An exact, line-by-line copy is needed, beginning at the line with "Initialize the Zephyr" and ending at the last line of the listing below.
[Start of Attachment]
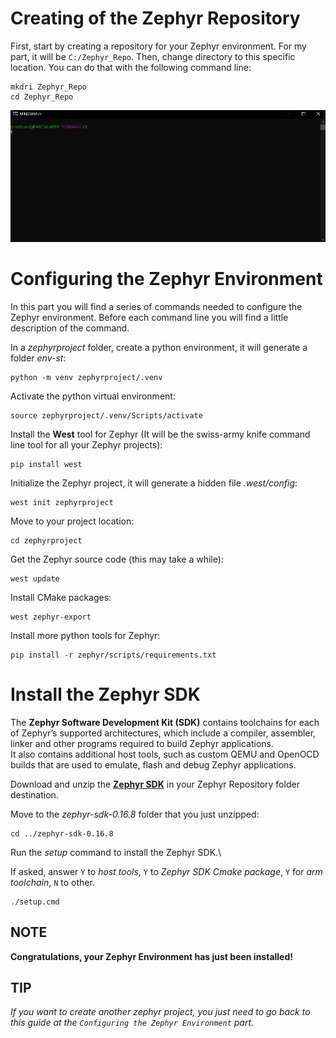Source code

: 
# Creating of the Zephyr Repository

First, start by creating a repository for your Zephyr environment. For my part, it will be `C:/Zephyr_Repo`. Then, change directory to this specific location. You can do that with the following command line:

```shell
mkdri Zephyr_Repo
cd Zephyr_Repo
```
![gif](./img/zephyr_repo.gif)


# Configuring the Zephyr Environment

In this part you will find a series of commands needed to configure the Zephyr environment. Before each command line you will find a little description of the command.

In a *zephyrproject* folder, create a python environment, it will generate a folder *env-st*:

```shell
python -m venv zephyrproject/.venv
```

Activate the python virtual environment:

```shell
source zephyrproject/.venv/Scripts/activate
```

Install the **West** tool for Zephyr (It will be the swiss-army knife command line tool for all your Zephyr projects):

```shell
pip install west
```

Initialize the Zephyr project, it will generate a hidden file *.west/config*:

```shell
west init zephyrproject
```

Move to your project location:

```shell
cd zephyrproject
```

Get the Zephyr source code (this may take a while):

```shell
west update
```

Install CMake packages:

```shell
west zephyr-export
```

Install more python tools for Zephyr:

```shell
pip install -r zephyr/scripts/requirements.txt
```


# Install the Zephyr SDK

The **Zephyr Software Development Kit (SDK)** contains toolchains for each of Zephyr’s supported architectures, which include a compiler, assembler, linker and other programs required to build Zephyr applications.\
It also contains additional host tools, such as custom QEMU and OpenOCD builds that are used to emulate, flash and debug Zephyr applications.

Download and unzip the **[Zephyr SDK](https://github.com/zephyrproject-rtos/sdk-ng/releases/tag/v0.16.8)** in your Zephyr Repository folder destination.


Move to the *zephyr-sdk-0.16.8* folder that you just unzipped:

```shell
cd ../zephyr-sdk-0.16.8
```

Run the *setup* command to install the Zephyr SDK.\

If asked, answer ```Y``` to *host tools*, ```Y``` to *Zephyr SDK Cmake package*, ```Y``` for *arm toolchain*, ```N``` to other.

```shell
./setup.cmd
```

## NOTE  
**Congratulations, your Zephyr Environment has just been installed!**

## TIP
*If you want to create another zephyr project, you just need to go back to this guide at the `Configuring the Zephyr Environment` part.*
[End of Attachment]
__ANSWER__.
Initialize the Zephyr project, it will generate a hidden file *.west/config*:

```shell
west init zephyrproject
```

Move to your project location:

```shell
cd zephyrproject
```

Get the Zephyr source code (this may take a while):

```shell
west update
```

Install CMake packages:

```shell
west zephyr-export
```

Install more python tools for Zephyr:

```shell
pip install -r zephyr/scripts/requirements.txt
```


# Install the Zephyr SDK

The **Zephyr Software Development Kit (SDK)** contains toolchains for each of Zephyr’s supported architectures, which include a compiler, assembler, linker and other programs required to build Zephyr applications.\
It also contains additional host tools, such as custom QEMU and OpenOCD builds that are used to emulate, flash and debug Zephyr applications.

Download and unzip the **[Zephyr SDK](https://github.com/zephyrproject-rtos/sdk-ng/releases/tag/v0.16.8)** in your Zephyr Repository folder destination.


Move to the *zephyr-sdk-0.16.8* folder that you just unzipped:

```shell
cd ../zephyr-sdk-0.16.8
```

Run the *setup* command to install the Zephyr SDK.\

If asked, answer ```Y``` to *host tools*, ```Y``` to *Zephyr SDK Cmake package*, ```Y``` for *arm toolchain*, ```N``` to other.

```shell
./setup.cmd
```

## NOTE  
**Congratulations, your Zephyr Environment has just been installed!**

## TIP
*If you want to create another zephyr project, you just need to go back to this guide at the `Configuring the Zephyr Environment` part.*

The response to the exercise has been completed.